*** Opening MATERIAL SHOWN ***
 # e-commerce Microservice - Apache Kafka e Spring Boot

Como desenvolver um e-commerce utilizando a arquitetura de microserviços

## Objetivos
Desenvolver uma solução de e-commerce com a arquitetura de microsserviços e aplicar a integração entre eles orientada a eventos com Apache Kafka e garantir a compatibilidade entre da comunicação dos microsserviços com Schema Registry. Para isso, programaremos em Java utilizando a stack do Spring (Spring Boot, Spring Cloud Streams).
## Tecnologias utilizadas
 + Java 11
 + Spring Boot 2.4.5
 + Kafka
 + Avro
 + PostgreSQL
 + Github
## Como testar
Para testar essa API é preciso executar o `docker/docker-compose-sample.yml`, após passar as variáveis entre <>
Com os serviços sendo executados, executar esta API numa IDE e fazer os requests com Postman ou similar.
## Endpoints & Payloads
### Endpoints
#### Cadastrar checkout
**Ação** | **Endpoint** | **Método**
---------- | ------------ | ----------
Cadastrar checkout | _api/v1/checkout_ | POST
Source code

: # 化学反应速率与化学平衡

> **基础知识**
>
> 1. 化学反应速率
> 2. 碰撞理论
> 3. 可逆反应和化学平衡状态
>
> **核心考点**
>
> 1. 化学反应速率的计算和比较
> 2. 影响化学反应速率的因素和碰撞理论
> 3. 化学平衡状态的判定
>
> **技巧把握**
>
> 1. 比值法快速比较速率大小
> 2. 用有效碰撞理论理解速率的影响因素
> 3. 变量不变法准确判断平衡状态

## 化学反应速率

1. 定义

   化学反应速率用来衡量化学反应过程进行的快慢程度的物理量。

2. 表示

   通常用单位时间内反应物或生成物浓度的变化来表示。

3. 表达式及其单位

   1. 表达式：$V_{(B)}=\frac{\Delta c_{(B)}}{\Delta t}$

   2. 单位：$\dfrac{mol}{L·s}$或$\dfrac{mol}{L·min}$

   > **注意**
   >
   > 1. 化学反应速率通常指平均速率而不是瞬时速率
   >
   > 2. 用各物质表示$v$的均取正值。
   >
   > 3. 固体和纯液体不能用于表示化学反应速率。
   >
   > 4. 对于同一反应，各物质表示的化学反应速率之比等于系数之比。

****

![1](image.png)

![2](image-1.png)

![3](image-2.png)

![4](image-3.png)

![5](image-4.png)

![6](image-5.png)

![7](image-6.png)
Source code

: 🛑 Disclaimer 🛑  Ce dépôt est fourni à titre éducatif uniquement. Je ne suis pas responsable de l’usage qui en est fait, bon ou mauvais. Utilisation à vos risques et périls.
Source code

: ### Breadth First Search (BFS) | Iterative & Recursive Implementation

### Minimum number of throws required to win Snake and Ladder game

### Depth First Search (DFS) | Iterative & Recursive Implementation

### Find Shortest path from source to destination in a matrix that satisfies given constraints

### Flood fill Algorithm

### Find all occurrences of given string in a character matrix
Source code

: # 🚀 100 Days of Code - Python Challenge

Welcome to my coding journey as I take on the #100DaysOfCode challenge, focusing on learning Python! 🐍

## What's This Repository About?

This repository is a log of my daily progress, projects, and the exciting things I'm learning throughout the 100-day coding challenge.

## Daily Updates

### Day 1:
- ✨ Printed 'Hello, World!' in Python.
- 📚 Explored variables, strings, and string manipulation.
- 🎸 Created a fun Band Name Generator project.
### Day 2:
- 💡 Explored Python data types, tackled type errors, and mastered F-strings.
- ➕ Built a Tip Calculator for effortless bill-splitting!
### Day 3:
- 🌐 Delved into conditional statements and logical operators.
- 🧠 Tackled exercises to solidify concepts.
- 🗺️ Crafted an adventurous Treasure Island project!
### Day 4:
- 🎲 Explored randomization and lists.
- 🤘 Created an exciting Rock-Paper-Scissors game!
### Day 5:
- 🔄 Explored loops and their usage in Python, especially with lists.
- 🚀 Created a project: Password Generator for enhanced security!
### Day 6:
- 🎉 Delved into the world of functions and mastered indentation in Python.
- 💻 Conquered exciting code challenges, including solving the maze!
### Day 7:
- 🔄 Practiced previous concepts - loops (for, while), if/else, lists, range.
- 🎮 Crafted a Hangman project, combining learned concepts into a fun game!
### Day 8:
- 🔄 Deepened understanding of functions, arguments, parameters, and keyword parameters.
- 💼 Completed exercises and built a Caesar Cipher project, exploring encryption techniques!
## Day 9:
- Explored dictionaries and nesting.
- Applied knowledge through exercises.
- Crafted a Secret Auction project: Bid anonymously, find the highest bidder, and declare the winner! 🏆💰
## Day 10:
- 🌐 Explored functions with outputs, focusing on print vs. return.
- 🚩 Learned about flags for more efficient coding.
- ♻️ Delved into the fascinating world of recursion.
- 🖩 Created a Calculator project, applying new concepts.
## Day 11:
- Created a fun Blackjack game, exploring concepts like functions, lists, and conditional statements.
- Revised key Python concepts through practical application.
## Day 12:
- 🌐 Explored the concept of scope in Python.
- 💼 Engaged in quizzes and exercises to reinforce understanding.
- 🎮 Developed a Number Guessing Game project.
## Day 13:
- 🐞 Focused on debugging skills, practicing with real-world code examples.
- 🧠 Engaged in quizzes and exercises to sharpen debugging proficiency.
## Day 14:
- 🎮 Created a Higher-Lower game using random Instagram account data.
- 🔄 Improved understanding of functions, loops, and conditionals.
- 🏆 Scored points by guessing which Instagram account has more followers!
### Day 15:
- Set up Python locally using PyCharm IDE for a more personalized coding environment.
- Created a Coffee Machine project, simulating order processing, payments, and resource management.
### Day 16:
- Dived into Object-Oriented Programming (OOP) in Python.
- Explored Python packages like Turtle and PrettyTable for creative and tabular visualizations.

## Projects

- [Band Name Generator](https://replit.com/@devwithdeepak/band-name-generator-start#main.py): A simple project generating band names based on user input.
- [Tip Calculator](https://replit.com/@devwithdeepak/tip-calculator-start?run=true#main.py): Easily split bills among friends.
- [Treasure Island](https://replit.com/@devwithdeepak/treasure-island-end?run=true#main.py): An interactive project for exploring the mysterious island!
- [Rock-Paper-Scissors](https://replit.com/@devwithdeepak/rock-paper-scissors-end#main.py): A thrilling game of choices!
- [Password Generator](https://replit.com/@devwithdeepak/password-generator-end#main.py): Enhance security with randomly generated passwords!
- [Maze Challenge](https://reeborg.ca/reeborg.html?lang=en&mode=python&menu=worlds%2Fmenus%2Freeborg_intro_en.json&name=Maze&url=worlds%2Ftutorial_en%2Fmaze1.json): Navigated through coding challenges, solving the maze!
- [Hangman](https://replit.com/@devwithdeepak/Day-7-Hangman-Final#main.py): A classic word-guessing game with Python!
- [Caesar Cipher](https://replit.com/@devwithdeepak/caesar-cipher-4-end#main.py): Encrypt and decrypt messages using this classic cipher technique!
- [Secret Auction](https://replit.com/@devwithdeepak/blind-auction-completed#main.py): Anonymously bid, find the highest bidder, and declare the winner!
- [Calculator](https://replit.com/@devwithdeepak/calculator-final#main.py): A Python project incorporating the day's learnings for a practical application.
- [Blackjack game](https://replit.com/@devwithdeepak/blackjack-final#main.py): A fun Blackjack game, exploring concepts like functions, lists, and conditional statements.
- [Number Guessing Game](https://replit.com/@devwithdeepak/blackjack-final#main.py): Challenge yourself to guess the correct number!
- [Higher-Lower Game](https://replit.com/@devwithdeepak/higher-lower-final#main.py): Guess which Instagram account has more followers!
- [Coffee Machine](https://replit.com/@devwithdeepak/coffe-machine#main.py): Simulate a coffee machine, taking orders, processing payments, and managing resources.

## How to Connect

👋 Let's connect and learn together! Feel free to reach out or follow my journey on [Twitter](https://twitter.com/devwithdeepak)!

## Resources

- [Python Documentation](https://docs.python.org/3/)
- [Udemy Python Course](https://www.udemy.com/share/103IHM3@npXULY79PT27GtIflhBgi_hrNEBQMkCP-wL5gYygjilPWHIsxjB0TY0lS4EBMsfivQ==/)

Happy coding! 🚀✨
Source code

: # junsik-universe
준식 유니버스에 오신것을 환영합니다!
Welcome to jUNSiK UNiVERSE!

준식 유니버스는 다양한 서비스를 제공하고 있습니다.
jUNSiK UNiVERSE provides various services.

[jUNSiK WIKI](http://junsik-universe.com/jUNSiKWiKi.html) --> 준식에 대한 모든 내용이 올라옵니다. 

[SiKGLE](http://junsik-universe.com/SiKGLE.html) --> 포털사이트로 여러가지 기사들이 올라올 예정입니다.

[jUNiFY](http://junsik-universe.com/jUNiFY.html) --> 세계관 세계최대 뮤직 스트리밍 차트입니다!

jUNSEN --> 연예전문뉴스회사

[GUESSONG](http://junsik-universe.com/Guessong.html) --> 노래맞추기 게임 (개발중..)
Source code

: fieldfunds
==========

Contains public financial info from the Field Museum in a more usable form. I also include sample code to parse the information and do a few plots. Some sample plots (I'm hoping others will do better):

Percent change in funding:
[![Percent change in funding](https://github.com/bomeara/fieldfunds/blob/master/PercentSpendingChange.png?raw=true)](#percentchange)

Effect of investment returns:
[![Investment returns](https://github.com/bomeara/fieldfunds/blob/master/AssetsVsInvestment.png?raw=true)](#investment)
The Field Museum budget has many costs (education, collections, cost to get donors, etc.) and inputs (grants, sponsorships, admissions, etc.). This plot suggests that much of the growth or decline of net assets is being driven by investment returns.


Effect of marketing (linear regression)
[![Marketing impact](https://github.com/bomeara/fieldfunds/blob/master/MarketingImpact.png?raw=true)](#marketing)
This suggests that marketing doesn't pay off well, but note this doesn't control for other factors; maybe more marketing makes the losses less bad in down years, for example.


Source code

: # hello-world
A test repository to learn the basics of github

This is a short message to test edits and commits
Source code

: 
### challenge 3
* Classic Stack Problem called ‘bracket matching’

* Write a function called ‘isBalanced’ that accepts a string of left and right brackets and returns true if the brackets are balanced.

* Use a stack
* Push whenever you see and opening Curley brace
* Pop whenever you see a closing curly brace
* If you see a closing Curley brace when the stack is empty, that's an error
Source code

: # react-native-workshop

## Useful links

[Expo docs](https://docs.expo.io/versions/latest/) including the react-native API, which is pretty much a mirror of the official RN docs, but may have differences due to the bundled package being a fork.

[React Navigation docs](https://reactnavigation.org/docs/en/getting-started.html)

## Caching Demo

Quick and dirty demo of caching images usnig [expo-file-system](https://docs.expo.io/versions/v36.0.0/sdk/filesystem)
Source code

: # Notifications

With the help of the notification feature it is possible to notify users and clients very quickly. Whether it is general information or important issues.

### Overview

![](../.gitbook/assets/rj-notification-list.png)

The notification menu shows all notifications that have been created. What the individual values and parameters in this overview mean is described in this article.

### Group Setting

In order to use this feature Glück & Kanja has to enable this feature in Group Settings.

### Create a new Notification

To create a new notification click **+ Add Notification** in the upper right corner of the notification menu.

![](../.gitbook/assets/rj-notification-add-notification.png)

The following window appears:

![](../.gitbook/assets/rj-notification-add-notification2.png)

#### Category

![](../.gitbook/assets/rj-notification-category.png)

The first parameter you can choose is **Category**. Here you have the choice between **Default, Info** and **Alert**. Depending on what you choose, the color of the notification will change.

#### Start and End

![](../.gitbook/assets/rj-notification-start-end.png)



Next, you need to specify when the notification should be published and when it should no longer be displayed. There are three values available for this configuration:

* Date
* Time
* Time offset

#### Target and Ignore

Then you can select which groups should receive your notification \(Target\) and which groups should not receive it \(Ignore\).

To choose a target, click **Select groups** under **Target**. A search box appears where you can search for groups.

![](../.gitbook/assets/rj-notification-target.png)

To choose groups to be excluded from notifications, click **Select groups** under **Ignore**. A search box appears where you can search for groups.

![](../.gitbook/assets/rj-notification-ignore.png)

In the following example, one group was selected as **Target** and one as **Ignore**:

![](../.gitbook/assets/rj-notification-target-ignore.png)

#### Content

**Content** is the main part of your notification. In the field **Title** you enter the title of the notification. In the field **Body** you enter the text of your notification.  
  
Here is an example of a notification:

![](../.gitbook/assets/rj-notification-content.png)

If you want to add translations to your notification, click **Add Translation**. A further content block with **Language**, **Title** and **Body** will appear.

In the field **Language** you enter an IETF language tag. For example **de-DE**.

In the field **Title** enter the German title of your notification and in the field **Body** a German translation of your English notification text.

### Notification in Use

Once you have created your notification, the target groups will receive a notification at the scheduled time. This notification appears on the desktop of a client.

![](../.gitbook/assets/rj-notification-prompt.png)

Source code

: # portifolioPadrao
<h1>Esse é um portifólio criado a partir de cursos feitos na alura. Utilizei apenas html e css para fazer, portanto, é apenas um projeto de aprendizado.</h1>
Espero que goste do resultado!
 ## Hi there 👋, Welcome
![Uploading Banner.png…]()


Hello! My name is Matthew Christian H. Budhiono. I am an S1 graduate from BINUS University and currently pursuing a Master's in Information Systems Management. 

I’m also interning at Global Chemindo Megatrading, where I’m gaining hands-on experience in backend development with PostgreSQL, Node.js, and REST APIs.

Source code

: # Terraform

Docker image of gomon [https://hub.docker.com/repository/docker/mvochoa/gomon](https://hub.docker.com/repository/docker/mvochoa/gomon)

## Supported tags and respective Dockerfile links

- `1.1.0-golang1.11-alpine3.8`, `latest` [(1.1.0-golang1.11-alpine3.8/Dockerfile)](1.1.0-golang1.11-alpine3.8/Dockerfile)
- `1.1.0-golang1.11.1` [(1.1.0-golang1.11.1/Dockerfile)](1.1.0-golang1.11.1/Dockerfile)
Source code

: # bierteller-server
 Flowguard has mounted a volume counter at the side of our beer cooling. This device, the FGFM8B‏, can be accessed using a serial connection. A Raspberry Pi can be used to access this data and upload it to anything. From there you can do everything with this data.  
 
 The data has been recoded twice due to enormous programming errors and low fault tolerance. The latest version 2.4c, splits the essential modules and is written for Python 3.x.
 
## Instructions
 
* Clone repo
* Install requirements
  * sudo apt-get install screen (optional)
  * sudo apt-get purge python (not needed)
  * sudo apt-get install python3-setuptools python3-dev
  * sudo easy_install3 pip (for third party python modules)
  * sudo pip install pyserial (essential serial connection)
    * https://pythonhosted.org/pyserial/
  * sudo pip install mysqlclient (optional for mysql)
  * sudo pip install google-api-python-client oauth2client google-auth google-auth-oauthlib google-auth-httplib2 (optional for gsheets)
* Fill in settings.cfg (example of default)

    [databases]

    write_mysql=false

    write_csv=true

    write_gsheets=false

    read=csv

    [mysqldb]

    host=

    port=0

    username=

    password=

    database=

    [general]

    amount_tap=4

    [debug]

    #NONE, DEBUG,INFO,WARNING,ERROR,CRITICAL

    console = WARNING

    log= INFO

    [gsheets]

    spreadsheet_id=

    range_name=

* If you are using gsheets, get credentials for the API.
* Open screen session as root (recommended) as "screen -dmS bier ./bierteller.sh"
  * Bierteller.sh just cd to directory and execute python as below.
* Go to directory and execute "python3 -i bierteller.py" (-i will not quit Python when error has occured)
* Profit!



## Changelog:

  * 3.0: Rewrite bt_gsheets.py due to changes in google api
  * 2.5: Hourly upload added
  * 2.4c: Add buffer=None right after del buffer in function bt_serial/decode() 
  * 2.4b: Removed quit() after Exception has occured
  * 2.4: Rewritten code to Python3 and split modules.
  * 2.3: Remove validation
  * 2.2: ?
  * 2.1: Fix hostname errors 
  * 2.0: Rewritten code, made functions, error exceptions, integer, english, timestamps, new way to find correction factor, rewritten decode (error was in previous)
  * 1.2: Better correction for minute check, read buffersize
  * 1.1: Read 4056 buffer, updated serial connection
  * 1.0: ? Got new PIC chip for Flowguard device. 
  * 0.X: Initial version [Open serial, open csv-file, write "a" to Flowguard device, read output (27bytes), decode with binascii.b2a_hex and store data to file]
*** Closing MATERIAL SHOWN ***
*WORK ITEM*: Return a copy of each line in the entries that carries the string "device".

*RESPONSE TO THIS EXERCISE*:
 Flowguard has mounted a volume counter at the side of our beer cooling. This device, the FGFM8B‏, can be accessed using a serial connection. A Raspberry Pi can be used to access this data and upload it to anything. From there you can do everything with this data.  
  * 1.0: ? Got new PIC chip for Flowguard device. 
  * 0.X: Initial version [Open serial, open csv-file, write "a" to Flowguard device, read output (27bytes), decode with binascii.b2a_hex and store data to file]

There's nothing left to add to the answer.